▶ Exercise:
Which lines in the data below contain the word "improving"? Copy each of them.

Records to process section start

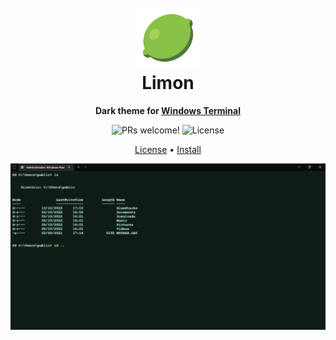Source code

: <h1 align="center">
  <br>
  <img src="icon.png" width="100px">
  <br>
  Limon
  <br>
</h1>

<p align="center">
  <strong>Dark theme for <a href="https://www.microsoft.com/pt-br/p/windows-terminal/9n0dx20hk701">Windows Terminal</a></strong>
</p>

<p align="center">
  <img src="https://img.shields.io/badge/PRs-welcome-%235FCC6F.svg" alt="PRs welcome!" />
  <img alt="License" src="https://img.shields.io/badge/license-MIT-%235FCC6F">
</p>

<p align="center">
    <a href="LICENSE">License</a> •
    <a href="INSTALL.md">Install</a>
</p>

<img src="screenshot.png">
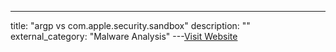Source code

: ---
title: "argp vs com.apple.security.sandbox"
description: ""
external_category: "Malware Analysis"
---[Visit Website](https://census-labs.com/media/sandbox-argp-csw2019-public.pdf)

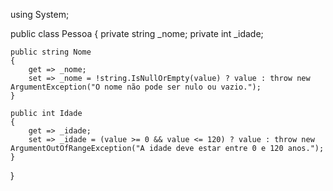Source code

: using System;

public class Pessoa
{
    private string _nome;
    private int _idade;

    public string Nome
    {
        get => _nome;
        set => _nome = !string.IsNullOrEmpty(value) ? value : throw new ArgumentException("O nome não pode ser nulo ou vazio.");
    }

    public int Idade
    {
        get => _idade;
        set => _idade = (value >= 0 && value <= 120) ? value : throw new ArgumentOutOfRangeException("A idade deve estar entre 0 e 120 anos.");
    }
}
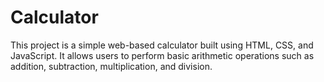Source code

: # Calculator

This project is a simple web-based calculator built using HTML, CSS, and JavaScript. It allows users to perform basic arithmetic operations such as addition, subtraction, multiplication, and division.
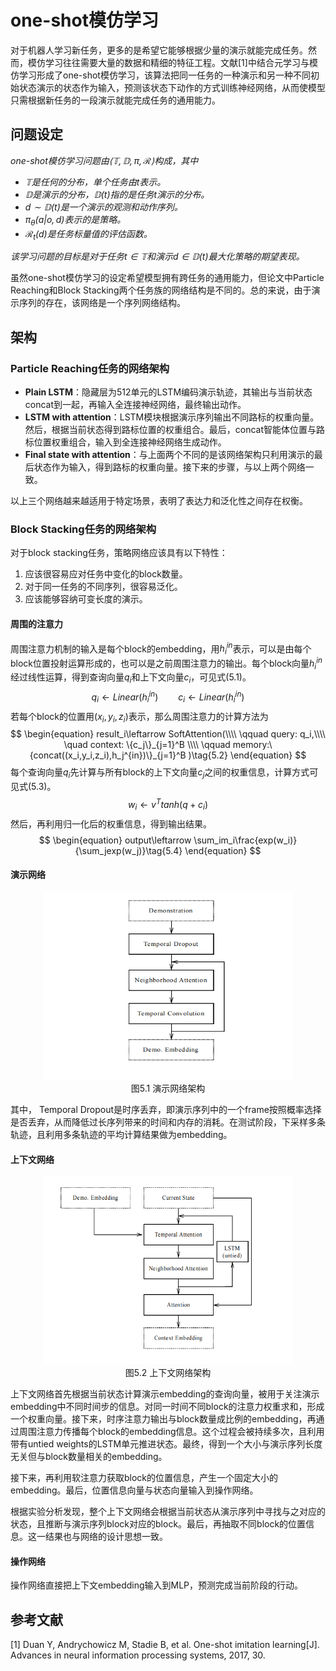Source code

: # one-shot模仿学习

对于机器人学习新任务，更多的是希望它能够根据少量的演示就能完成任务。然而，模仿学习往往需要大量的数据和精细的特征工程。文献[1]中结合元学习与模仿学习形成了one-shot模仿学习，该算法把同一任务的一种演示和另一种不同初始状态演示的状态作为输入，预测该状态下动作的方式训练神经网络，从而使模型只需根据新任务的一段演示就能完成任务的通用能力。

## 问题设定

*one-shot模仿学习问题由$\langle \mathbb{T},\mathbb{D},\pi,\mathcal{R} \rangle$构成，其中*

- *$\mathbb{T}$是任何的分布，单个任务由$t$表示。*
- *$\mathbb{D}$是演示的分布，$\mathbb{D}(t)$指的是任务$t$演示的分布。*
- *$d\sim\mathbb{D}(t)$是一个演示的观测和动作序列。*
- *$\pi_{\theta}(a\vert o,d)$表示的是策略。*
- *$\mathcal{R}_t(d)$是任务标量值的评估函数。*

*该学习问题的目标是对于任务$t\in\mathbb{T}$和演示$d\in\mathbb{D}(t)$最大化策略的期望表现。*

虽然one-shot模仿学习的设定希望模型拥有跨任务的通用能力，但论文中Particle Reaching和Block Stacking两个任务族的网络结构是不同的。总的来说，由于演示序列的存在，该网络是一个序列网络结构。

## 架构

### Particle Reaching任务的网络架构

- **Plain LSTM**：隐藏层为512单元的LSTM编码演示轨迹，其输出与当前状态concat到一起，再输入全连接神经网络，最终输出动作。
- **LSTM with attention**：LSTM模块根据演示序列输出不同路标的权重向量。然后，根据当前状态得到路标位置的权重组合。最后，concat智能体位置与路标位置权重组合，输入到全连接神经网络生成动作。
- **Final state with attention**：与上面两个不同的是该网络架构只利用演示的最后状态作为输入，得到路标的权重向量。接下来的步骤，与以上两个网络一致。

以上三个网络越来越适用于特定场景，表明了表达力和泛化性之间存在权衡。



### Block Stacking任务的网络架构

对于block stacking任务，策略网络应该具有以下特性：

1. 应该很容易应对任务中变化的block数量。
2. 对于同一任务的不同序列，很容易泛化。
3. 应该能够容纳可变长度的演示。

#### 周围的注意力

周围注意力机制的输入是每个block的embedding，用$h_i^{in}$表示，可以是由每个block位置投射运算形成的，也可以是之前周围注意力的输出。每个block向量$h_i^{in}$经过线性运算，得到查询向量$q_i$和上下文向量$c_i$，可见式(5.1)。
$$
\begin{equation}
q_i\leftarrow Linear(h_i^{in})\qquad c_i\leftarrow Linear(h_i^{in})\tag{5.1}
\end{equation}
$$
若每个block的位置用$(x_i,y_i,z_i)$表示，那么周围注意力的计算方法为
$$
\begin{equation}
result_i\leftarrow SoftAttention(\\\\
\qquad query: q_i,\\\\
\quad context: \{c_j\}_{j=1}^B \\\\
\qquad memory:\{concat((x_i,y_i,z_i),h_j^{in})\}_{j=1}^B
)\tag{5.2}
\end{equation}
$$
每个查询向量$q_i$先计算与所有block的上下文向量$c_j$之间的权重信息，计算方式可见式(5.3)。
$$
\begin{equation}
w_i\leftarrow v^T tanh(q+c_i)\tag{5.3}
\end{equation}
$$
然后，再利用归一化后的权重信息，得到输出结果。
$$
\begin{equation}
output\leftarrow \sum_im_i\frac{exp(w_i)}{\sum_jexp(w_j)}\tag{5.4}
\end{equation}
$$


#### 演示网络

<div align="center"><img src="./img/demonstration_network.png" width=400, height=300 /></div>

<div align=center>
    图5.1 演示网络架构
</div>

其中， Temporal Dropout是时序丢弃，即演示序列中的一个frame按照概率选择是否丢弃，从而降低过长序列带来的时间和内存的消耗。在测试阶段，下采样多条轨迹，且利用多条轨迹的平均计算结果做为embedding。



#### 上下文网络

<div align="center"><img src="./img/context_network.png" width=400, height=300 /></div>

<div align=center>
    图5.2 上下文网络架构
</div>

上下文网络首先根据当前状态计算演示embedding的查询向量，被用于关注演示embedding中不同时间步的信息。对同一时间不同block的注意力权重求和，形成一个权重向量。接下来，时序注意力输出与block数量成比例的embedding，再通过周围注意力传播每个block的embedding信息。这个过程会被持续多次，且利用带有untied weights的LSTM单元推进状态。最终，得到一个大小与演示序列长度无关但与block数量相关的embedding。

接下来，再利用软注意力获取block的位置信息，产生一个固定大小的embedding。最后，位置信息向量与状态向量输入到操作网络。

根据实验分析发现，整个上下文网络会根据当前状态从演示序列中寻找与之对应的状态，且推断与演示序列block对应的block。最后，再抽取不同block的位置信息。这一结果也与网络的设计思想一致。



#### 操作网络

操作网络直接把上下文embedding输入到MLP，预测完成当前阶段的行动。



## 参考文献

[1] Duan Y, Andrychowicz M, Stadie B, et al. One-shot imitation learning[J]. Advances in neural information processing systems, 2017, 30.
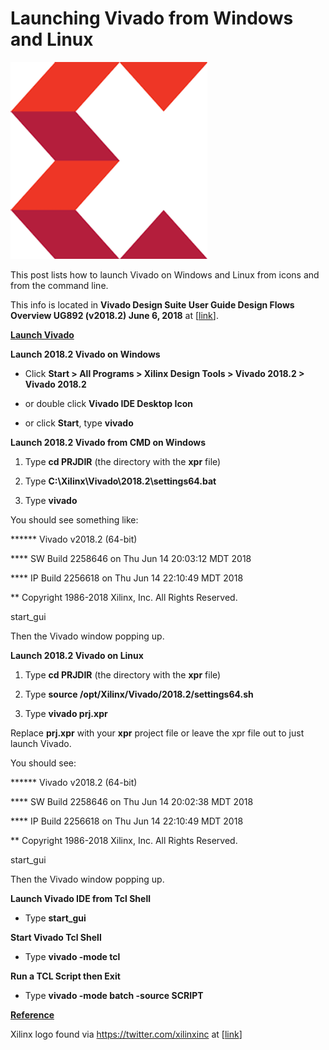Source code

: # Launching Vivado from Windows and Linux

![xilinx_logo_1](xilinx_logo_1.png)

This post lists how to launch Vivado on Windows and Linux from icons and from the command line.

This info is located in **Vivado Design Suite User Guide Design Flows Overview UG892 (v2018.2) June 6, 2018** at \[[<u><span>link</span></u>](https://www.xilinx.com/support/documentation/sw_manuals/xilinx2018_2/ug892-vivado-design-flows-overview.pdf)\].

**<u><span>Launch Vivado</span></u>**

**Launch 2018.2 Vivado on Windows**

-   Click **Start > All Programs > Xilinx Design Tools > Vivado 2018.2 > Vivado 2018.2**
    
-   or double click **Vivado IDE Desktop Icon**
    
-   or click **Start**, type **vivado**
    

**Launch 2018.2 Vivado from CMD on Windows**

1.  Type **cd PRJDIR** (the directory with the **xpr** file)
    
2.  Type **C:\\Xilinx\\Vivado\\2018.2\\settings64.bat**
    
3.  Type **vivado**
    

You should see something like:

\*\*\*\*\*\* Vivado v2018.2 (64-bit)

\*\*\*\* SW Build 2258646 on Thu Jun 14 20:03:12 MDT 2018

\*\*\*\* IP Build 2256618 on Thu Jun 14 22:10:49 MDT 2018

\*\* Copyright 1986-2018 Xilinx, Inc. All Rights Reserved.

start\_gui

Then the Vivado window popping up.

**Launch 2018.2 Vivado on Linux**

1.  Type **cd PRJDIR** (the directory with the **xpr** file)
    
2.  Type **source /opt/Xilinx/Vivado/2018.2/settings64.sh**
    
3.  Type **vivado prj.xpr**
    

Replace **prj.xpr** with your **xpr** project file or leave the xpr file out to just launch Vivado.

You should see:

\*\*\*\*\*\* Vivado v2018.2 (64-bit)

\*\*\*\* SW Build 2258646 on Thu Jun 14 20:02:38 MDT 2018

\*\*\*\* IP Build 2256618 on Thu Jun 14 22:10:49 MDT 2018

\*\* Copyright 1986-2018 Xilinx, Inc. All Rights Reserved.

start\_gui

Then the Vivado window popping up.

**Launch Vivado IDE from Tcl Shell**

-   Type **start\_gui**
    

**Start Vivado Tcl Shell**

-   Type **vivado -mode tcl**
    

**Run a TCL Script then Exit**

-   Type **vivado -mode batch -source SCRIPT**
    

**<u><span>Reference</span></u>**

Xilinx logo found via https://twitter.com/xilinxinc at [[link](https://pbs.twimg.com/profile_images/535545777020338176/pEWdIYq__400x400.png)]  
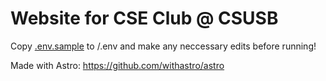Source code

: # Website for CSE Club @ CSUSB

Copy [.env.sample](.env.sample) to /.env and make any neccessary edits before running!

Made with Astro: https://github.com/withastro/astro
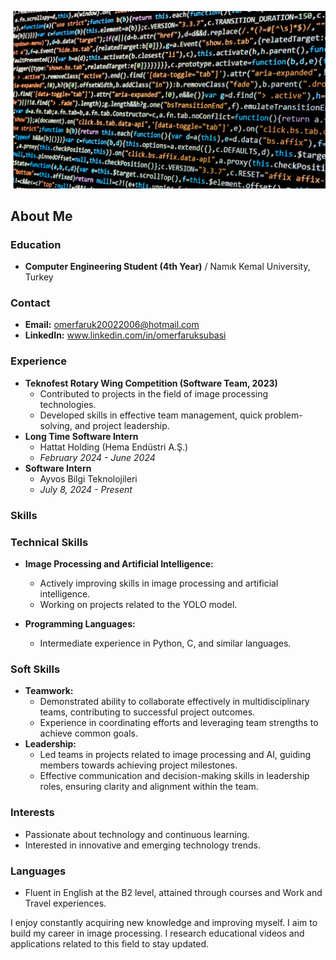 ![Proje Logo](img.png)

## About Me

### Education
- **Computer Engineering Student (4th Year)** / Namık Kemal University, Turkey

### Contact
- **Email:** omerfaruk20022006@hotmail.com
- **LinkedIn:** www.linkedin.com/in/omerfaruksubasi

### Experience
- **Teknofest Rotary Wing Competition (Software Team, 2023)**
  - Contributed to projects in the field of image processing technologies.
  - Developed skills in effective team management, quick problem-solving, and project leadership.
- **Long Time Software Intern**
  - Hattat Holding (Hema Endüstri A.Ş.)
  - *February 2024 - June 2024*
- **Software Intern**
  - Ayvos Bilgi Teknolojileri
  - *July 8, 2024 - Present*

### Skills
### Technical Skills

- **Image Processing and Artificial Intelligence:**
  - Actively improving skills in image processing and artificial intelligence.
  - Working on projects related to the YOLO model.
  
- **Programming Languages:**
  - Intermediate experience in Python, C, and similar languages.
    
### Soft Skills
- **Teamwork:**
  - Demonstrated ability to collaborate effectively in multidisciplinary teams, contributing to successful project outcomes.
  - Experience in coordinating efforts and leveraging team strengths to achieve common goals.
- **Leadership:**
  - Led teams in projects related to image processing and AI, guiding members towards achieving project milestones.
  - Effective communication and decision-making skills in leadership roles, ensuring clarity and alignment within the team.

### Interests
- Passionate about technology and continuous learning.
- Interested in innovative and emerging technology trends.

### Languages
- Fluent in English at the B2 level, attained through courses and Work and Travel experiences.

I enjoy constantly acquiring new knowledge and improving myself. I aim to build my career in image processing. I research educational videos and applications related to this field to stay updated.

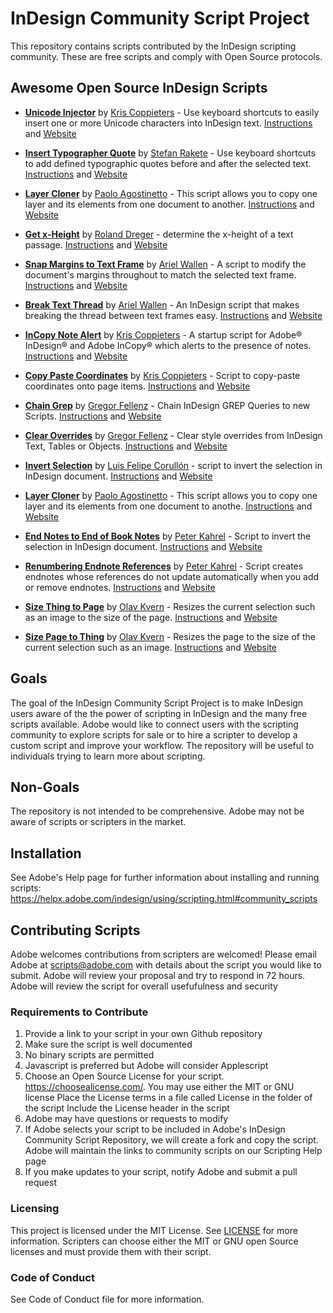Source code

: # InDesign Community Script Project

This repository contains scripts contributed by the InDesign scripting community. These are free scripts and comply with Open Source protocols. 

## Awesome Open Source InDesign Scripts

- **[Unicode Injector](https://github.com/AdobeInDesignScripts/UnicodeInjectorForInDesign)** by [Kris Coppieters](https://github.com/zwettemaan) - Use keyboard shortcuts to easily insert one or more Unicode characters into InDesign text. [Instructions](https://github.com/AdobeInDesignScripts/UnicodeInjectorForInDesign/blob/master/dist/README.TXT) and [Website](http://www.rorohiko.com/)

- **[Insert Typographer Quote](https://github.com/AdobeInDesignScripts/InsertTypographerQuote)** by [Stefan Rakete](https://github.com/indesignscript) - Use keyboard shortcuts to add defined typographic quotes before and after the selected text. [Instructions](https://github.com/AdobeInDesignScripts/InsertTypographerQuote/blob/master/README.md) and [Website](http://http://www.indesignscript.de)

- **[Layer Cloner](https://github.com/AdobeInDesignScripts/indesign-copy-layer)** by [Paolo Agostinetto](https://github.com/redokun) - This script allows you to copy one layer and its elements from one document to another. [Instructions](https://github.com/AdobeInDesignScripts/indesign-copy-layer/blob/master/README.md) and [Website](https://redokun.com)

- **[Get x-Height](https://github.com/AdobeInDesignScripts/get-x-height)** by [Roland Dreger](https://github.com/RolandDreger) - determine the x-height of a text passage. [Instructions](https://github.com/RolandDreger/get-x-height/blob/master/README.md) and [Website](https://www.rolanddreger.net/de)

- **[Snap Margins to Text Frame](https://github.com/AdobeInDesignScripts/Snap-Margins-to-Text-Frame)** by [Ariel Wallen](https://github.com/Id-Extras) - A script to modify the document's margins throughout to match the selected text frame. [Instructions](https://github.com/AdobeInDesignScripts/Snap-Margins-to-Text-Frame/blob/master/README.md) and [Website](http://www.id-extras.com/)

- **[Break Text Thread](https://github.com/AdobeInDesignScripts/Break-Text-Thread)** by [Ariel Wallen](https://github.com/Id-Extras) - An InDesign script that makes breaking the thread between text frames easy. [Instructions](https://github.com/AdobeInDesignScripts/Break-Text-Thread/blob/master/README.md) and [Website](http://www.id-extras.com/)

- **[InCopy Note Alert](https://github.com/AdobeInDesignScripts/InCopyNoteAlert)** by [Kris Coppieters](https://github.com/zwettemaan) - A startup script for Adobe® InDesign® and Adobe InCopy® which alerts to the presence of notes. [Instructions](https://github.com/AdobeInDesignScripts/InCopyNoteAlert/blob/master/README.md) and [Website](http://www.rorohiko.com/)

- **[Copy Paste Coordinates](https://github.com/AdobeInDesignScripts/InDesignCopyPasteCoordinates)** by [Kris Coppieters](https://github.com/zwettemaan) - Script to copy-paste coordinates onto page items. [Instructions](https://github.com/AdobeInDesignScripts/InDesignCopyPasteCoordinates/blob/master/README.md) and [Website](http://www.rorohiko.com/)

- **[Chain Grep](https://github.com/AdobeInDesignScripts/chainGREP)** by [Gregor Fellenz](https://github.com/grefel) - Chain InDesign GREP Queries to new Scripts. [Instructions](https://github.com/AdobeInDesignScripts/chainGREP/blob/master/README.md) and [Website](http://www.publishingx.de/)

- **[Clear Overrides](https://github.com/AdobeInDesignScripts/clearOverrides)** by [Gregor Fellenz](https://github.com/grefel) - Clear style overrides from InDesign Text, Tables or Objects. [Instructions](https://github.com/AdobeInDesignScripts/clearOverrides/blob/master/README.md) and [Website](http://www.publishingx.de/)

- **[Invert Selection](https://github.com/AdobeInDesignScripts/byLFC_invert_selection)** by [Luis Felipe Corullón](https://github.com/lfcorullon) - script to invert the selection in InDesign document. [Instructions](https://github.com/AdobeInDesignScripts/byLFC_invert_selection/blob/master/README.md) and [Website](http://scripts.corullon.com.br)

- **[Layer Cloner](https://github.com/AdobeInDesignScripts/indesign-copy-layer)** by [Paolo Agostinetto](https://github.com/agopaul) - This script allows you to copy one layer and its elements from one document to anothe. [Instructions](https://github.com/AdobeInDesignScripts/indesign-copy-layer/blob/master/README.md) and [Website](https://redokun.com/)

- **[End Notes to End of Book Notes](https://github.com/AdobeInDesignScripts/adobe-community-scripts/tree/master/endnotes-to-end-of-book-notes)** by [Peter Kahrel](https://github.com/Typefi-Systems) - Script to invert the selection in InDesign document. [Instructions](https://github.com/Typefi-Systems/adobe-community-scripts/tree/master/endnotes-to-end-of-book-notes) and [Website](https://www.typefi.com/resources/do-more-with-scripting/)

- **[Renumbering Endnote References](https://github.com/AdobeInDesignScripts/adobe-community-scripts/tree/master/update-note-references)** by [Peter Kahrel](https://github.com/Typefi-Systems) - Script creates endnotes whose references do not update automatically when you add or remove endnotes. [Instructions](https://github.com/Typefi-Systems/adobe-community-scripts/blob/master/update-note-references/update-endnote-references.md) and [Website](https://www.typefi.com/resources/do-more-with-scripting/)

- **[Size Thing to Page](https://github.com/AdobeInDesignScripts/Size_Thing_To_Page)** by [Olav Kvern](https://www.siliconpublishing.com/blog/free-indesign-scripts) - Resizes the current selection such as an image to the size of the page. [Instructions](https://github.com/AdobeInDesignScripts/Size_Thing_To_Page/blob/master/README.md) and [Website](https://www.siliconpublishing.com/blog/free-indesign-scripts)

- **[Size Page to Thing](https://github.com/AdobeInDesignScripts/Size_Page_To_Thing)** by [Olav Kvern](https://www.siliconpublishing.com/blog/free-indesign-scripts) - Resizes the page to the size of the current selection such as an image. [Instructions](https://github.com/AdobeInDesignScripts/Size_Page_To_Thing/blob/master/README.md) and [Website](https://www.siliconpublishing.com/blog/free-indesign-scripts)

## Goals

The goal of the InDesign Community Script Project is to make InDesign users aware of the the power of scripting in InDesign and the many free scripts available. Adobe would like to connect users with the scripting community to explore scripts for sale or to hire a scripter to develop a custom script and improve your workflow. The repository will be useful to individuals trying to learn more about scripting.

## Non-Goals

The repository is not intended to be comprehensive. Adobe may not be aware of scripts or scripters in the market.

## Installation

See Adobe's Help page for further information about installing and running scripts:
https://helpx.adobe.com/indesign/using/scripting.html#community_scripts

## Contributing Scripts

Adobe welcomes contributions from scripters are welcomed! Please email Adobe at scripts@adobe.com with details about the script you would like to submit. Adobe will review your proposal and try to respond in 72 hours. Adobe will review the script for overall usefufulness and security

### Requirements to Contribute
1. Provide a link to your script in your own Github repository
2. Make sure the script is well documented
3. No binary scripts are permitted
4. Javascript is preferred but Adobe will consider Applescript
5. Choose an Open Source License for your script. https://choosealicense.com/. 
    You may use either the MIT or GNU license
    Place the License terms in a file called License in the folder of the script
    Include the License header in the script
6. Adobe may have questions or requests to modify
7. If Adobe selects your script to be included in Adobe's InDesign Community Script Repository, we will create a fork and copy the script. Adobe will maintain the links to community scripts on our Scripting Help page
8. If you make updates to your script, notify Adobe and submit a pull request


### Licensing

This project is licensed under the MIT License. See [LICENSE](LICENSE) for more information. Scripters can choose either the MIT or GNU open Source licenses and must provide them with their script. 

### Code of Conduct

See Code of Conduct file for more information.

Records to process section end

▶ Written answer:
  - Actively improving skills in image processing and artificial intelligence.
I enjoy constantly acquiring new knowledge and improving myself. I aim to build my career in image processing. I research educational videos and applications related to this field to stay updated.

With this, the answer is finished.